### WHAT YOU HAVE TO DO
Search the material and gather each line with "equation" in it.

[Start of section]

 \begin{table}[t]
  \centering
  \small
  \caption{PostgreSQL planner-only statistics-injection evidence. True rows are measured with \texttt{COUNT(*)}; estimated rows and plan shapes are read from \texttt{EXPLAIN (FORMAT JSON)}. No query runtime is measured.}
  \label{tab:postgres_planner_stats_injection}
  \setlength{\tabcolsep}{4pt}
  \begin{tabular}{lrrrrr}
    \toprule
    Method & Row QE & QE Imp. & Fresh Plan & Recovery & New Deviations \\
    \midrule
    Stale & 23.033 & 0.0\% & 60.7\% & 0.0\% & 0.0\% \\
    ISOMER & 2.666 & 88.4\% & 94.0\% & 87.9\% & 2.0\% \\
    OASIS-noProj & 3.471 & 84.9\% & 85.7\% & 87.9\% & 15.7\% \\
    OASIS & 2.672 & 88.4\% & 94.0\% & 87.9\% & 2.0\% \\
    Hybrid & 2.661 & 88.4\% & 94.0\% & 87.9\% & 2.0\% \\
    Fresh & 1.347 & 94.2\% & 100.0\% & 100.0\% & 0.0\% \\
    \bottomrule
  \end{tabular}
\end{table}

[End of section]
[Start of section]

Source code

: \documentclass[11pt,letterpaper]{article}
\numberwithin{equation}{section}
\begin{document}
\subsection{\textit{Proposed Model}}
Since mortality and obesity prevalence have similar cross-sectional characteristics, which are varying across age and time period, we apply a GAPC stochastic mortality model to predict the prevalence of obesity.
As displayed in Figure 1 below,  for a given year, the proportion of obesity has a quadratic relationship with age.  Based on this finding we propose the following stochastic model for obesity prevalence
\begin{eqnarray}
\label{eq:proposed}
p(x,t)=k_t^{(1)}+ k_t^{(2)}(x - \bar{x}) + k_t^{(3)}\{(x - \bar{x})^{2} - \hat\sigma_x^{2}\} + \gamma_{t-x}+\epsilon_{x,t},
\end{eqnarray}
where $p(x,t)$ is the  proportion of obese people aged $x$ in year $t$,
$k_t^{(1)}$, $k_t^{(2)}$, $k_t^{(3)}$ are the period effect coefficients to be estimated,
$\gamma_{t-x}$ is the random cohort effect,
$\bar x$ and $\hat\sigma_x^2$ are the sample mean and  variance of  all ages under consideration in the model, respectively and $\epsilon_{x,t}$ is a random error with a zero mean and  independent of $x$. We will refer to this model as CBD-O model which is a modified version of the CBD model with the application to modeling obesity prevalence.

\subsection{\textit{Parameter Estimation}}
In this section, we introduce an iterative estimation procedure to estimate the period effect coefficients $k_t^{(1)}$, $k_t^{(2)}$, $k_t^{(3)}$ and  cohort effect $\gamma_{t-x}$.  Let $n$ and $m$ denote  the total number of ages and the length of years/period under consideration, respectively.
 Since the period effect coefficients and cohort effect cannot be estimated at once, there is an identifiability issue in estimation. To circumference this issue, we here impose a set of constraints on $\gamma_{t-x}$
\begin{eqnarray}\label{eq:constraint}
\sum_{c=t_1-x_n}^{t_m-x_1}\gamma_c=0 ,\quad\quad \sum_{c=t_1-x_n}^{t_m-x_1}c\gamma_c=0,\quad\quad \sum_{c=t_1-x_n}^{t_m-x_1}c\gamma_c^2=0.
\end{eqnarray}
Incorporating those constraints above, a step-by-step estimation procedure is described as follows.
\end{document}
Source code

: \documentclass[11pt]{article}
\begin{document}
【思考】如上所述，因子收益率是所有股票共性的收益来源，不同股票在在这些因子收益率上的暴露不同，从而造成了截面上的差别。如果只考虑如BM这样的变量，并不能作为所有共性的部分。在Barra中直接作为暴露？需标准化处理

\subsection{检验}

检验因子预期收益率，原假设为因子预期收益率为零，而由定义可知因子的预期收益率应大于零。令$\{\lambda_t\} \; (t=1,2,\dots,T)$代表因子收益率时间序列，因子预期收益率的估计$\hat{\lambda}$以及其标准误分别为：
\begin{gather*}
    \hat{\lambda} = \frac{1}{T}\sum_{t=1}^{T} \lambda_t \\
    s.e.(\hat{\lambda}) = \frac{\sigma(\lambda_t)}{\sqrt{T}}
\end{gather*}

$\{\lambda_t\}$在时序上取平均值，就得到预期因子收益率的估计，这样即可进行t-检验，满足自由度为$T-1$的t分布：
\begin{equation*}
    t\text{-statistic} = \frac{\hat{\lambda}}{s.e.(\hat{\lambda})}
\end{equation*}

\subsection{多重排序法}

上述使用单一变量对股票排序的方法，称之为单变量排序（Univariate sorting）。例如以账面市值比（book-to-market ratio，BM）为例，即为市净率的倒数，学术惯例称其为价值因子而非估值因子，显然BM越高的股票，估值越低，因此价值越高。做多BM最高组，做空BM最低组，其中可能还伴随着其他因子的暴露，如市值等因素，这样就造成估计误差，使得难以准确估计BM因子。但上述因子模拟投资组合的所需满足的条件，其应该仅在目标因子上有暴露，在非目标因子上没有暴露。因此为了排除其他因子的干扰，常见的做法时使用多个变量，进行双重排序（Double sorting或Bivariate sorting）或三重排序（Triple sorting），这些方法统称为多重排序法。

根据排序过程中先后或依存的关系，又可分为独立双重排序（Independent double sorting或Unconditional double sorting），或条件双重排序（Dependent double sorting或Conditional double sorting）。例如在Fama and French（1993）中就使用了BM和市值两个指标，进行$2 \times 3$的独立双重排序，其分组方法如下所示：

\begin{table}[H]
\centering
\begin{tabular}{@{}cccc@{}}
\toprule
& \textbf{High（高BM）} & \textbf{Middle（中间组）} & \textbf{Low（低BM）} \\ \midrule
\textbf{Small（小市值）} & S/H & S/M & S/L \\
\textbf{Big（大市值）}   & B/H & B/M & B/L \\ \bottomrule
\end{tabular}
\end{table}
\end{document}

[End of section]

### FINISHED TASK
\numberwithin{equation}{section}
\begin{equation*}
\end{equation*}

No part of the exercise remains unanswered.